D2C Solutions, founded as a consulting firm in 2000, reinvented itself as a software company one year ago. The company’s risk and compliance management software for ERP systems tracks user access to financial systems to make sure employees don’t gain unauthorized access that could let them commit fraud.

A typical purchase might have four steps: setting up a new vendor in a company’s financial system, cutting a purchase order against an approved vendor list, approving an invoice, then kicking off an accounts-payable transaction, says D2C President Waters Davis

If a single user has access to more than one of those steps, it increases the likelihood of fraud, he says.
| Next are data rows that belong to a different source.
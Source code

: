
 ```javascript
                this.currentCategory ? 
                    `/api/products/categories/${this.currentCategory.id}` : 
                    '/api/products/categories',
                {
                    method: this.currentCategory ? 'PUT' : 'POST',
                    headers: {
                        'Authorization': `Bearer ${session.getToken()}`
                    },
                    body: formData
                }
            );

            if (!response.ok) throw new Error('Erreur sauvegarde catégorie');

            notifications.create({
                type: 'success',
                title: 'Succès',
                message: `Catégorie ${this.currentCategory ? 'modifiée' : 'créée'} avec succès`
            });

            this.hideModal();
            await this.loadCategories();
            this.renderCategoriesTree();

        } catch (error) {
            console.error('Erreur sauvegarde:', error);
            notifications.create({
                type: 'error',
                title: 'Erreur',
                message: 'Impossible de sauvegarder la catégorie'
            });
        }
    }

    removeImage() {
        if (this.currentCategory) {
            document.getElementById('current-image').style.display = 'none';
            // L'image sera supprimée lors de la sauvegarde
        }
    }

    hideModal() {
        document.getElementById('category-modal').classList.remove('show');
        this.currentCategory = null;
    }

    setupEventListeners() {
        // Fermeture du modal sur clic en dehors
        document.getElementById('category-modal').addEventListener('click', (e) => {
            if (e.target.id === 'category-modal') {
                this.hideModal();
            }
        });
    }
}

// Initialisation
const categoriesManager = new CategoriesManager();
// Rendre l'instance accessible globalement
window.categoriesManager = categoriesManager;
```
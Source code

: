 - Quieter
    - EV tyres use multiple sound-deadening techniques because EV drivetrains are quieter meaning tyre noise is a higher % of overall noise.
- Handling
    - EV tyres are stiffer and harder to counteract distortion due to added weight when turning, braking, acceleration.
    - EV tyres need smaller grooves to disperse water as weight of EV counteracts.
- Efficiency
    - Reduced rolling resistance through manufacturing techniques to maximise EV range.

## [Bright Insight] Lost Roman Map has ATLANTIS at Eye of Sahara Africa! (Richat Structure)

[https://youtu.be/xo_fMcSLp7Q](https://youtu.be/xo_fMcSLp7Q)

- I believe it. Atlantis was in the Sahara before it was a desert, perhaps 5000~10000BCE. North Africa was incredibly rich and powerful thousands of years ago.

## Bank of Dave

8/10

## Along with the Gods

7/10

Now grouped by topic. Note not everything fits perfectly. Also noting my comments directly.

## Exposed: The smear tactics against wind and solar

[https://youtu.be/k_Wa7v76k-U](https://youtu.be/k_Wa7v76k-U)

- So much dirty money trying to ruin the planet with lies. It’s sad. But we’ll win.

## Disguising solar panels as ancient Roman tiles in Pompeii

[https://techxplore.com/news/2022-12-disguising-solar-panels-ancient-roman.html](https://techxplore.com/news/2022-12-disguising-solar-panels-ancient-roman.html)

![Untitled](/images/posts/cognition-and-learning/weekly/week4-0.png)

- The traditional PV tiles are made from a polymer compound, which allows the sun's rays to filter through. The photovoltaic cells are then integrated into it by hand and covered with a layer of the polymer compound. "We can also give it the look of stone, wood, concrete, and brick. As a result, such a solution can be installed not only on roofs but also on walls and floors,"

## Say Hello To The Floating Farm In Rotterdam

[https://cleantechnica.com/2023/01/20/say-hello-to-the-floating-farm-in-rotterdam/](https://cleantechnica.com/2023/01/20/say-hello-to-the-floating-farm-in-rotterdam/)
And, “if a single user had access to all of those steps, they could commit fraud singlehandedly.”

Many products solve this problem at the transaction level, identifying transactions that may conflict with others, Davis says. If a company has tens of thousands of transactions, this is “mathematically a very difficult problem to solve,” he says.

In addition to monitoring sensitive transactions, D2C’s software has patent-pending search algorithms that look at the access individuals have to financial systems.

“Unfortunately, it is common that there is unauthorized access to a single business area where a whole lot more people have access to creating business orders than a company understood,” Davis says.

D2C officials say they have about 10 customers in industries such as oil and gas, pharmaceuticals, and manufacturing, including some of the largest companies in the Fortune 500. Davis says he can’t reveal the names of D2C’s customers, who wish not to be identified because they use the software to solve security problems in their IT systems.

The product typically costs between $200,000 and $500,000, although the price can be many times that for large customers who implement D2C on an enterprise-wide basis, according to Davis. Some customers are using D2C’s software in tandem with other fraud detection products.

The need for corporations to comply with Sarbanes-Oxley has led to brisk business for risk and compliance management vendors. D2C’s competition includes OpenPages, Certus, MetricStream, and MKInsight.

In addition to John Ashcroft, D2C’s advisory board includes David Ayres, former chief of staff for the U.S. Department of Justice, and Don Nicolaisen, former chief accountant for the U.S. Securities and Exchange Commission.

In 2002, Ashcroft recused himself from the Enron case because he had received a reported $57,499 in campaign contributions from Enron executives during his unsuccessful run for re-election to the U.S. Senate two years before.

But Ashcroft later oversaw the indictment and conviction of officials from WorldCom for corporate fraud.

As a paid adviser to D2C, Davis says Ashcroft “provides us guidance on his understanding of the state of the market, what our products need to be doing to help customers, and helping us figure out the best way to position our product in the eyes of regulatory agencies.”